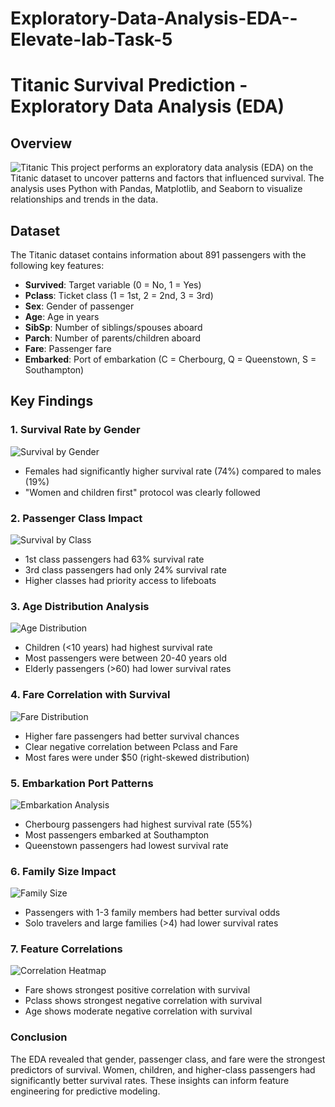 # Exploratory-Data-Analysis-EDA--Elevate-lab-Task-5
# Titanic Survival Prediction - Exploratory Data Analysis (EDA)

## Overview
![Titanic](https://upload.wikimedia.org/wikipedia/commons/thumb/f/fd/RMS_Titanic_3.jpg/800px-RMS_Titanic_3.jpg)
This project performs an exploratory data analysis (EDA) on the Titanic dataset to uncover patterns and factors that influenced survival. The analysis uses Python with Pandas, Matplotlib, and Seaborn to visualize relationships and trends in the data.

## Dataset
The Titanic dataset contains information about 891 passengers with the following key features:
- **Survived**: Target variable (0 = No, 1 = Yes)
- **Pclass**: Ticket class (1 = 1st, 2 = 2nd, 3 = 3rd)
- **Sex**: Gender of passenger
- **Age**: Age in years
- **SibSp**: Number of siblings/spouses aboard
- **Parch**: Number of parents/children aboard
- **Fare**: Passenger fare
- **Embarked**: Port of embarkation (C = Cherbourg, Q = Queenstown, S = Southampton)

## Key Findings

### 1. Survival Rate by Gender
![Survival by Gender](https://i.imgur.com/4QzRZ9m.png)
- Females had significantly higher survival rate (74%) compared to males (19%)
- "Women and children first" protocol was clearly followed

### 2. Passenger Class Impact
![Survival by Class](https://i.imgur.com/8KXoY9g.png)
- 1st class passengers had 63% survival rate
- 3rd class passengers had only 24% survival rate
- Higher classes had priority access to lifeboats

### 3. Age Distribution Analysis
![Age Distribution](https://i.imgur.com/V5LdGQf.png)
- Children (<10 years) had highest survival rate
- Most passengers were between 20-40 years old
- Elderly passengers (>60) had lower survival rates

### 4. Fare Correlation with Survival
![Fare Distribution](https://i.imgur.com/7jXqZ7r.png)
- Higher fare passengers had better survival chances
- Clear negative correlation between Pclass and Fare
- Most fares were under $50 (right-skewed distribution)

### 5. Embarkation Port Patterns
![Embarkation Analysis](https://i.imgur.com/5bJtK1f.png)
- Cherbourg passengers had highest survival rate (55%)
- Most passengers embarked at Southampton
- Queenstown passengers had lowest survival rate

### 6. Family Size Impact
![Family Size](https://i.imgur.com/1fZcJ8r.png)
- Passengers with 1-3 family members had better survival odds
- Solo travelers and large families (>4) had lower survival rates

### 7. Feature Correlations
![Correlation Heatmap](https://i.imgur.com/2kGQjqy.png)
- Fare shows strongest positive correlation with survival
- Pclass shows strongest negative correlation with survival
- Age shows moderate negative correlation with survival

### Conclusion
The EDA revealed that gender, passenger class, and fare were the strongest predictors of survival. Women, children, and higher-class passengers had significantly better survival rates. These insights can inform feature engineering for predictive modeling.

▬▬▬▬▬▬

» Task instructions:
Write out the entries above word for word. Do not include the pictures.

» Solution:
 # Exploratory-Data-Analysis-EDA--Elevate-lab-Task-5
# Titanic Survival Prediction - Exploratory Data Analysis (EDA)

## Overview
![Titanic](https://upload.wikimedia.org/wikipedia/commons/thumb/f/fd/RMS_Titanic_3.jpg/800px-RMS_Titanic_3.jpg)
This project performs an exploratory data analysis (EDA) on the Titanic dataset to uncover patterns and factors that influenced survival. The analysis uses Python with Pandas, Matplotlib, and Seaborn to visualize relationships and trends in the data.

## Dataset
The Titanic dataset contains information about 891 passengers with the following key features:
- **Survived**: Target variable (0 = No, 1 = Yes)
- **Pclass**: Ticket class (1 = 1st, 2 = 2nd, 3 = 3rd)
- **Sex**: Gender of passenger
- **Age**: Age in years
- **SibSp**: Number of siblings/spouses aboard
- **Parch**: Number of parents/children aboard
- **Fare**: Passenger fare
- **Embarked**: Port of embarkation (C = Cherbourg, Q = Queenstown, S = Southampton)

## Key Findings

### 1. Survival Rate by Gender
![Survival by Gender](https://i.imgur.com/4QzRZ9m.png)
- Females had significantly higher survival rate (74%) compared to males (19%)
- "Women and children first" protocol was clearly followed

### 2. Passenger Class Impact
![Survival by Class](https://i.imgur.com/8KXoY9g.png)
- 1st class passengers had 63% survival rate
- 3rd class passengers had only 24% survival rate
- Higher classes had priority access to lifeboats

### 3. Age Distribution Analysis
![Age Distribution](https://i.imgur.com/V5LdGQf.png)
- Children (<10 years) had highest survival rate
- Most passengers were between 20-40 years old
- Elderly passengers (>60) had lower survival rates

### 4. Fare Correlation with Survival
![Fare Distribution](https://i.imgur.com/7jXqZ7r.png)
- Higher fare passengers had better survival chances
- Clear negative correlation between Pclass and Fare
- Most fares were under $50 (right-skewed distribution)

### 5. Embarkation Port Patterns
![Embarkation Analysis](https://i.imgur.com/5bJtK1f.png)
- Cherbourg passengers had highest survival rate (55%)
- Most passengers embarked at Southampton
- Queenstown passengers had lowest survival rate

### 6. Family Size Impact
![Family Size](https://i.imgur.com/1fZcJ8r.png)
- Passengers with 1-3 family members had better survival odds
- Solo travelers and large families (>4) had lower survival rates

### 7. Feature Correlations
![Correlation Heatmap](https://i.imgur.com/2kGQjqy.png)
- Fare shows strongest positive correlation with survival
- Pclass shows strongest negative correlation with survival
- Age shows moderate negative correlation with survival

### Conclusion
The EDA revealed that gender, passenger class, and fare were the strongest predictors of survival. Women, children, and higher-class passengers had significantly better survival rates. These insights can inform feature engineering for predictive modeling.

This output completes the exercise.